Masyarakat Desa Tersisih karena Proyek Wisata Elit

Bayang-bayang Kemewahan: Desa yang Tersisih oleh Wisata Elit

Pariwisata sering digadang sebagai motor penggerak ekonomi dan pembawa kesejahteraan. Namun, di balik gemerlap proyek wisata elit, tersimpan cerita pilu masyarakat desa yang justru tersisih dan terpinggirkan di tanah mereka sendiri. Janji manis investasi besar, lapangan kerja baru, dan peningkatan pendapatan seringkali menjadi buaian awal yang pada akhirnya berujung pada kekecewaan.

Realitasnya tak seindah yang dibayangkan. Tanah-tanah produktif warga, baik sawah maupun kebun, beralih fungsi menjadi resort mewah, hotel bintang lima, atau lapangan golf. Akses terhadap pantai, sumber air, atau area komunal yang dulunya terbuka bagi penduduk lokal, kini dibatasi bahkan ditutup karena menjadi area privat penginapan. Masyarakat yang dulunya hidup mandiri dengan bertani atau melaut, kini hanya menjadi penonton atau pekerja upahan dengan gaji minim di tanah leluhur mereka.
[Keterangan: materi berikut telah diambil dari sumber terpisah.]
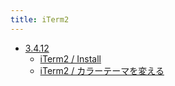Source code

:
 ```yaml
---
title: iTerm2
---
```



- [3.4.12](./3.4.12/index.md)
    - [iTerm2 / Install](/d/2021/10/30/iTerm2_をインストールする.md)
    - [iTerm2 / カラーテーマを変える](/d/2022/01/07/iTerm2_のカラーテーマを変える.md)




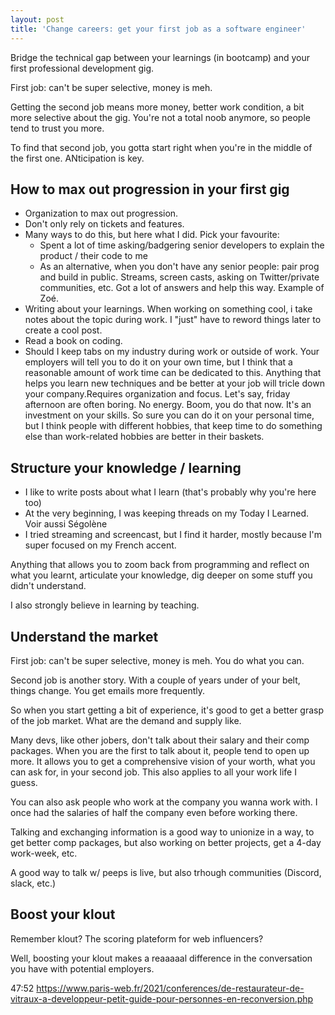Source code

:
 ```yaml
---
layout: post
title: 'Change careers: get your first job as a software engineer'
---
```


Bridge the technical gap between your learnings (in bootcamp) and your first professional development gig.

First job: can't be super selective, money is meh.

Getting the second job means more money, better work condition, a bit more selective about the gig. You're not a total noob anymore, so people tend to trust you more.

To find that second job, you gotta start right when you're in the middle of the first one. ANticipation is key.

## How to max out progression in your first gig

- Organization to max out progression.
- Don't only rely on tickets and features.
- Many ways to do this, but here what I did. Pick your favourite:
  - Spent a lot of time asking/badgering senior developers to explain the product / their code to me
  - As an alternative, when you don't have any senior people: pair prog and build in public. Streams, screen casts, asking on Twitter/private communities, etc. Got a lot of answers and help this way. Example of Zoé.
- Writing about your learnings. When working on something cool, i take notes about the topic during work. I "just" have to reword things later to create a cool post.
- Read a book on coding.
- Should I keep tabs on my industry during work or outside of work. Your employers will tell you to do it on your own time, but I think that a reasonable amount of work time can be dedicated to this. Anything that helps you learn new techniques and be better at your job will tricle down your company.Requires organization and focus. Let's say, friday afternoon are often boring. No energy. Boom, you do that now. It's an investment on your skills.
So sure you can do it on your personal time, but I think people with different hobbies, that keep time to do something else than work-related hobbies are better in their baskets.

## Structure your knowledge / learning
- I like to write posts about what I learn (that's probably why you're here too)
- At the very beginning, I was keeping threads on my Today I Learned. Voir aussi Ségolène
- I tried streaming and screencast, but I find it harder, mostly because I'm super focused on my French accent.

Anything that allows you to zoom back from programming and reflect on what you learnt, articulate your knowledge, dig deeper on some stuff you didn't understand.

I also strongly believe in learning by teaching.

## Understand the market

First job: can't be super selective, money is meh. You do what you can.

Second job is another story. With a couple of years under of your belt, things change. You get emails more frequently.

So when you start getting a bit of experience, it's good to get a better grasp of the job market. What are the demand and supply like.

Many devs, like other jobers, don't talk about their salary and their comp packages. When you are the first to talk about it, people tend to open up more. It allows you to get a comprehensive vision of your worth, what you can ask for, in your second job. This also applies to all your work life I guess.

You can also ask people who work at the company you wanna work with. I once had the salaries of half the company even before working there.

Talking and exchanging information is a good way to unionize in a way, to get better comp packages, but also working on better projects, get a 4-day work-week, etc.

A good way to talk w/ peeps is live, but also trhough communities (Discord, slack, etc.)

## Boost your klout

Remember klout? The scoring plateform for web influencers?

Well, boosting your klout makes a reaaaaal difference in the conversation you have with potential employers.



47:52 https://www.paris-web.fr/2021/conferences/de-restaurateur-de-vitraux-a-developpeur-petit-guide-pour-personnes-en-reconversion.php


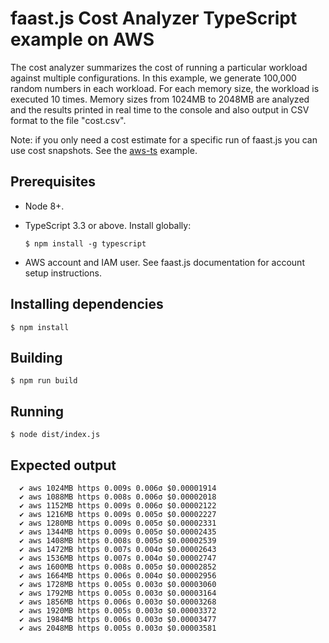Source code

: # faast.js Cost Analyzer TypeScript example on AWS

The cost analyzer summarizes the cost of running a particular workload against multiple configurations. In this example, we generate 100,000 random numbers in each workload. For each memory size, the workload is executed 10 times. Memory sizes from 1024MB to 2048MB are analyzed and the results printed in real time to the console and also output in CSV format to the file "cost.csv".

Note: if you only need a cost estimate for a specific run of faast.js you can use cost snapshots. See the [aws-ts](../aws-ts/README.md) example.

## Prerequisites

-   Node 8+.

-   TypeScript 3.3 or above. Install globally:

    ```shell
    $ npm install -g typescript
    ```

-   AWS account and IAM user. See faast.js documentation for account setup instructions.

## Installing dependencies

```shell
$ npm install
```

## Building

```shell
$ npm run build
```

## Running

```shell
$ node dist/index.js
```

## Expected output

```text
  ✔ aws 1024MB https 0.009s 0.006σ $0.00001914
  ✔ aws 1088MB https 0.008s 0.006σ $0.00002018
  ✔ aws 1152MB https 0.009s 0.006σ $0.00002122
  ✔ aws 1216MB https 0.009s 0.005σ $0.00002227
  ✔ aws 1280MB https 0.009s 0.005σ $0.00002331
  ✔ aws 1344MB https 0.009s 0.005σ $0.00002435
  ✔ aws 1408MB https 0.008s 0.005σ $0.00002539
  ✔ aws 1472MB https 0.007s 0.004σ $0.00002643
  ✔ aws 1536MB https 0.007s 0.004σ $0.00002747
  ✔ aws 1600MB https 0.008s 0.005σ $0.00002852
  ✔ aws 1664MB https 0.006s 0.004σ $0.00002956
  ✔ aws 1728MB https 0.005s 0.003σ $0.00003060
  ✔ aws 1792MB https 0.005s 0.003σ $0.00003164
  ✔ aws 1856MB https 0.006s 0.003σ $0.00003268
  ✔ aws 1920MB https 0.005s 0.003σ $0.00003372
  ✔ aws 1984MB https 0.006s 0.003σ $0.00003477
  ✔ aws 2048MB https 0.005s 0.003σ $0.00003581
```

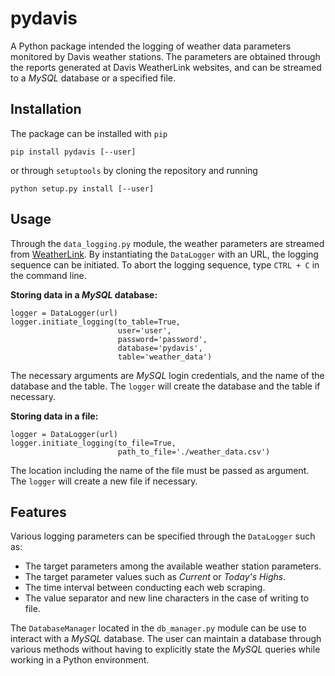 # pydavis

A Python package intended the logging of weather data parameters monitored by
Davis weather stations. The parameters are obtained through the reports
generated at Davis WeatherLink websites, and can be streamed to a *MySQL*
database or a specified file.

## Installation

The package can be installed with `pip`

```
pip install pydavis [--user]
```

or through `setuptools` by cloning the repository and running

```
python setup.py install [--user]
```

## Usage

Through the `data_logging.py` module, the weather parameters are streamed
from [WeatherLink](https://www.weatherlink.com/). By instantiating the
`DataLogger` with an URL, the logging sequence can be initiated. To abort the
logging sequence, type `CTRL + C` in the command line.

**Storing data in a *MySQL* database:**

```
logger = DataLogger(url)
logger.initiate_logging(to_table=True,
                        user='user',
                        password='password',
                        database='pydavis',
                        table='weather_data')
```

The necessary arguments are *MySQL* login credentials, and the name of the
database and the table. The `logger` will create the database and the table if
necessary.

**Storing data in a file:**

```
logger = DataLogger(url)
logger.initiate_logging(to_file=True,
                        path_to_file='./weather_data.csv')
```

The location including the name of the file must be passed as argument. The
`logger` will create a new file if necessary.

## Features

Various logging parameters can be specified through the `DataLogger` such as:
* The target parameters among the available weather station parameters.
* The target parameter values such as *Current* or *Today's Highs*.
* The time interval between conducting each web scraping.
* The value separator and new line characters in the case of writing to file.

The `DatabaseManager` located in the `db_manager.py` module can be use to
interact with a *MySQL* database. The user can maintain a database through
various methods without having to explicitly state the *MySQL* queries while
working in a Python environment.
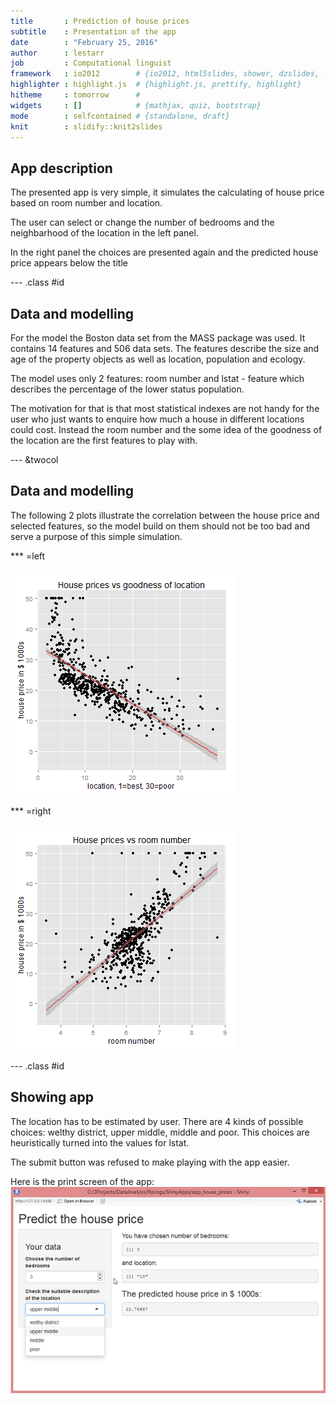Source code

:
 ```yaml
---
title       : Prediction of house prices 
subtitle    : Presentation of the app 
date        : "February 25, 2016"
author      : lestarr
job         : Computational linguist
framework   : io2012        # {io2012, html5slides, shower, dzslides, ...}
highlighter : highlight.js  # {highlight.js, prettify, highlight}
hitheme     : tomorrow      # 
widgets     : []            # {mathjax, quiz, bootstrap}
mode        : selfcontained # {standalone, draft}
knit        : slidify::knit2slides
---
```


## App description

The presented app is very simple, it simulates the calculating of house price based on room number and location.

The user can select or change the number of bedrooms and the neighbarhood of the location in the left panel.

In the right panel the choices are presented again and the predicted house price appears below the title


--- .class #id 

## Data and modelling

For the model the Boston data set from the MASS package was used. It contains 14 features and 506 data sets. The features describe the size and age of the property objects as well as location, population and ecology.

The model uses only 2 features: room number and lstat - feature which describes the percentage of the lower status population. 

The motivation for that is that most statistical indexes are not handy for the user who just wants to enquire how much a house in different locations could cost. Instead the room number and the some idea of the goodness of the location are the first features to play with.


--- &twocol

## Data and modelling
The following 2 plots illustrate the correlation between the house price and selected features, so the model build on them should not be too bad and serve a purpose of this simple simulation.

*** =left

![plot of chunk unnamed-chunk-1](assets/fig/unnamed-chunk-1-1.png)

*** =right

![plot of chunk unnamed-chunk-2](assets/fig/unnamed-chunk-2-1.png)


--- .class #id 


## Showing app

The location has to be estimated by user. There are 4 kinds of possible choices: welthy district, upper middle, middle and poor. This choices are heuristically turned into the values for lstat. 

The submit button was refused to make playing with the app easier.

Here is the print screen of the app:
![appui](app_ui_small.png)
Kearifan lokal dan tradisi pun terkikis, digantikan oleh budaya komersil yang asing bagi mereka. Terciptalah jurang pemisah yang mencolok antara kemewahan turis dan kemiskinan warga sekitar. Mereka yang seharusnya menjadi bagian tak terpisahkan dari daya tarik wisata, justru teralienasi, kehilangan mata pencarian, dan terputus dari akar budaya mereka.

Fenomena ini adalah pengingat bahwa pembangunan pariwisata haruslah inklusif dan berkelanjutan, bukan sekadar mengejar profit. Partisipasi aktif masyarakat desa, perlindungan hak-hak tanah, dan pemberdayaan ekonomi lokal adalah kunci agar "surga" wisata tidak berarti "neraka" bagi penghuni aslinya. Sudah saatnya kita meninjau kembali, untuk siapa sebenarnya pariwisata ini dibangun?